By Luke Henriques Gomes
It’s the battle for Australian hearts, minds and meats.
An advertising war has broken out in the lead-up to Australia Day amid growing controversy over the nation’s annual celebration.
The Meat and Livestock Australia (MLA), no stranger to criticism, courted controversy of a different kind on Thursday with its 2017 lamb ad, ditching Sam Kekovich’s chest-beating patriotism for a diverse picture of Australia that avoids the words “Australia Day”.
Meanwhile, comedian Dave Hughes has launched an ad attack on those who say non-meat eaters are “un-Australian”, a reference to MLA’s previous ads fronted by Kekovich.

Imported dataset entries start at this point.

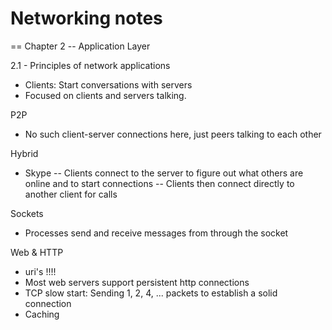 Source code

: # Networking notes

== Chapter 2 -- Application Layer

2.1 - Principles of network applications
- Clients: Start conversations with servers
- Focused on clients and servers talking.

P2P
- No such client-server connections here, just peers talking to each other

Hybrid
- Skype
-- Clients connect to the server to figure out what others are online and to start connections
-- Clients then connect directly to another client for calls

Sockets
- Processes send and receive messages from through the socket

Web & HTTP
- uri's !!!!
- Most web servers support persistent http connections
- TCP slow start: Sending 1, 2, 4, ... packets to establish a solid connection
- Caching
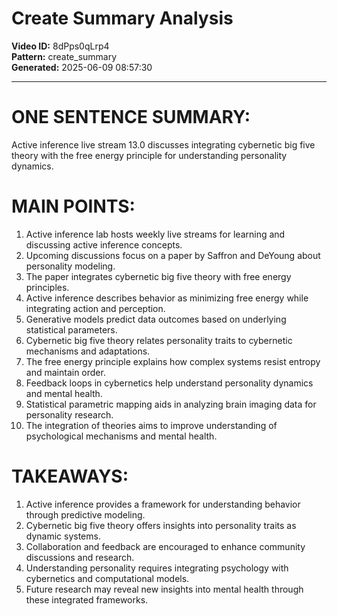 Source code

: # Create Summary Analysis

**Video ID:** 8dPps0qLrp4  
**Pattern:** create_summary  
**Generated:** 2025-06-09 08:57:30  

---

# ONE SENTENCE SUMMARY:
Active inference live stream 13.0 discusses integrating cybernetic big five theory with the free energy principle for understanding personality dynamics.

# MAIN POINTS:
1. Active inference lab hosts weekly live streams for learning and discussing active inference concepts.
2. Upcoming discussions focus on a paper by Saffron and DeYoung about personality modeling.
3. The paper integrates cybernetic big five theory with free energy principles.
4. Active inference describes behavior as minimizing free energy while integrating action and perception.
5. Generative models predict data outcomes based on underlying statistical parameters.
6. Cybernetic big five theory relates personality traits to cybernetic mechanisms and adaptations.
7. The free energy principle explains how complex systems resist entropy and maintain order.
8. Feedback loops in cybernetics help understand personality dynamics and mental health.
9. Statistical parametric mapping aids in analyzing brain imaging data for personality research.
10. The integration of theories aims to improve understanding of psychological mechanisms and mental health.

# TAKEAWAYS:
1. Active inference provides a framework for understanding behavior through predictive modeling.
2. Cybernetic big five theory offers insights into personality traits as dynamic systems.
3. Collaboration and feedback are encouraged to enhance community discussions and research.
4. Understanding personality requires integrating psychology with cybernetics and computational models.
5. Future research may reveal new insights into mental health through these integrated frameworks. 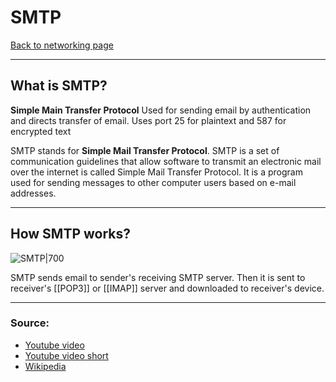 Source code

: # SMTP
[Back to networking page](index.md)
- --
## What is SMTP?
**Simple Main Transfer Protocol**
Used for sending email by authentication and directs transfer of email.
Uses port 25 for plaintext and 587 for encrypted text

SMTP stands for **Simple Mail Transfer Protocol**. SMTP is a set of communication guidelines that allow software to transmit an electronic mail over the internet is called Simple Mail Transfer Protocol. It is a program used for sending messages to other computer users based on e-mail addresses.
- --
## How SMTP works?
![SMTP|700](https://serversmtp.com/wp-content/uploads/2018/02/what-is-an-smtp-server.png)

SMTP sends email to sender's receiving SMTP server.
Then it is sent to receiver's [[POP3]] or [[IMAP]] server and downloaded to receiver's device.
- --
### Source:
- [Youtube video](https://youtu.be/PJo5yOtu7o8)
- [Youtube video short](https://youtu.be/AoqvWgazf50)
- [Wikipedia](https://en.wikipedia.org/wiki/Simple_Mail_Transfer_Protocol) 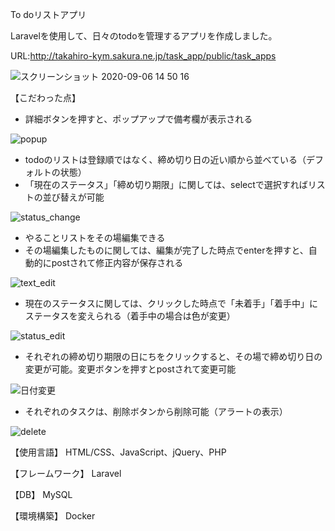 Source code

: To doリストアプリ

Laravelを使用して、日々のtodoを管理するアプリを作成しました。

URL:http://takahiro-kym.sakura.ne.jp/task_app/public/task_apps

![スクリーンショット 2020-09-06 14 50 16](https://user-images.githubusercontent.com/63849657/92319138-71789800-f050-11ea-9277-2be88d49b156.png)

【こだわった点】

- 詳細ボタンを押すと、ポップアップで備考欄が表示される

![popup](https://user-images.githubusercontent.com/63849657/90130317-3b276000-dda5-11ea-830e-181be3674fae.gif)

- todoのリストは登録順ではなく、締め切り日の近い順から並べている（デフォルトの状態）
- 「現在のステータス」「締め切り期限」に関しては、selectで選択すればリストの並び替えが可能

![status_change](https://user-images.githubusercontent.com/63849657/90130568-a40ed800-dda5-11ea-99b8-14e5ac57752a.gif)

- やることリストをその場編集できる
- その場編集したものに関しては、編集が完了した時点でenterを押すと、自動的にpostされて修正内容が保存される

![text_edit](https://user-images.githubusercontent.com/63849657/92319193-f5328480-f050-11ea-85f6-1673e0b3da4a.gif)

- 現在のステータスに関しては、クリックした時点で「未着手」「着手中」にステータスを変えられる（着手中の場合は色が変更）

![status_edit](https://user-images.githubusercontent.com/63849657/92319270-404c9780-f051-11ea-83d0-c4aba6344bbe.gif)

- それぞれの締め切り期限の日にちをクリックすると、その場で締め切り日の変更が可能。変更ボタンを押すとpostされて変更可能

![日付変更](https://user-images.githubusercontent.com/63849657/90129965-93119700-dda4-11ea-9aeb-925abc135d98.gif)

- それぞれのタスクは、削除ボタンから削除可能（アラートの表示）

![delete](https://user-images.githubusercontent.com/63849657/90130115-da982300-dda4-11ea-9ee0-b988056331ff.gif)

【使用言語】 HTML/CSS、JavaScript、jQuery、PHP

【フレームワーク】 Laravel

【DB】 MySQL

【環境構築】 Docker
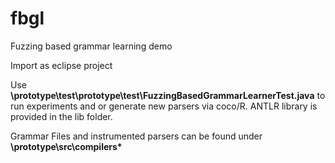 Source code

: # fbgl
Fuzzing based grammar learning demo

Import as eclipse project


Use **\prototype\test\prototype\test\FuzzingBasedGrammarLearnerTest.java** to run experiments and or generate new parsers via coco/R. 
ANTLR library is provided in the lib folder.

Grammar Files and instrumented parsers can be found under __\prototype\src\compilers\*__
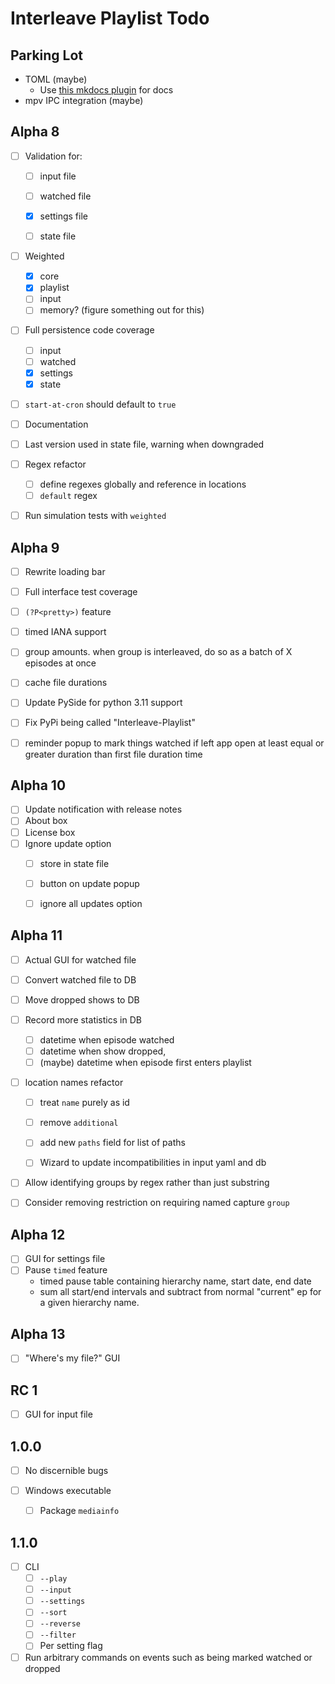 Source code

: # Interleave Playlist Todo

## Parking Lot

* TOML (maybe)
  * Use [this mkdocs plugin](https://github.com/yacir/markdown-fenced-code-tabs) for docs
* mpv IPC integration (maybe)

## Alpha 8

* [ ] Validation for:

  * [ ] input file

  * [ ] watched file

  * [x] settings file

  * [ ] state file

* [ ] Weighted

  * [x] core
  * [x] playlist
  * [ ] input
  * [ ] memory? (figure something out for this)

* [ ] Full persistence code coverage
  * [ ] input
  * [ ] watched
  * [x] settings
  * [x] state
* [ ] `start-at-cron` should default to `true`
* [ ] Documentation
* [ ] Last version used in state file, warning when downgraded
* [ ] Regex refactor
  * [ ] define regexes globally and reference in locations
  * [ ] `default` regex
* [ ] Run simulation tests with `weighted`



## Alpha 9

- [ ] Rewrite loading bar
- [ ] Full interface test coverage
- [ ] `(?P<pretty>)` feature
- [ ] timed IANA support
- [ ] group amounts. when  group is interleaved, do so as a batch of X episodes at once
- [ ] cache file durations
- [ ] Update PySide for python 3.11 support
- [ ] Fix PyPi being called "Interleave-Playlist"
- [ ] reminder popup to mark things watched if left app open at least equal or greater duration than first file
duration time



## Alpha 10

- [ ] Update notification with release notes
- [ ] About box
- [ ] License box
- [ ] Ignore update option
  - [ ] store in state file
  - [ ] button on update popup
  - [ ] ignore all updates option



## Alpha 11

- [ ] Actual GUI for watched file

- [ ] Convert watched file to DB

- [ ] Move dropped shows to DB

- [ ] Record more statistics in DB

  - [ ] datetime when episode watched
  - [ ] datetime when show dropped,
  - [ ] (maybe) datetime when episode first enters playlist

- [ ] location names refactor

  - [ ] treat `name` purely as id

  - [ ] remove `additional`

  - [ ] add new `paths` field for list of paths
  - [ ] Wizard to update incompatibilities in input yaml and db

- [ ] Allow identifying groups by regex rather than just substring

- [ ] Consider removing restriction on requiring named capture `group`



## Alpha 12

- [ ] GUI for settings file
- [ ] Pause `timed` feature
  * timed pause table containing hierarchy name, start date, end date
  * sum all start/end intervals and subtract from normal "current" ep for a given hierarchy name.



## Alpha 13

- [ ] "Where's my file?" GUI



## RC 1

- [ ] GUI for input file



## 1.0.0

- [ ] No discernible bugs

- [ ] Windows executable
  - [ ] Package `mediainfo`

## 1.1.0

- [ ] CLI
  - [ ] `--play`
  - [ ] `--input`
  - [ ] `--settings`
  - [ ] `--sort`
  - [ ] `--reverse`
  - [ ] `--filter`
  - [ ] Per setting flag
- [ ] Run arbitrary commands on events such as being marked watched or dropped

The MLA’s two-and-a-half-minute spot features a diverse cast, including European settlers, a wave of immigrants, vegans and LGBT Australians atop a Mardi Gras float who arrive in waves to join a beach barbecue started by three indigenous Australians.
When former Olympic gold medallist Cathy Freeman asks what the occasion is, the indigenous hosts respond: “Do we need one?”
Later, when someone raises concerns about asylum seekers spotted on the horizon, renowned Malaysian-Australian chef Poh Ling Yeow tells the group: “Hang on, aren’t we all boat people?”
A groundbreaking ad
Despite declarations of “political correctness gone mad”, experts say the ad could have a lasting impact on the Australia Day debate.
“It is probably the most culturally important ad of this decade,” Deakin University marketing lecturer Michael Callaghan said.
Placing it in the same vein as the “Happy Little Vegemites” ads of the 20th century, Callaghan said he believed the lamb industry wanted to move away from “negative connotations” attached to its past ads.
“The new ad has very cleverly picked up on what we call the zeitgeist,” he said.
Callaghan said it was remarkable MLA had chosen to promote a positive vision of multiculturalism and indigenous affairs at a time when both had become polarising issues.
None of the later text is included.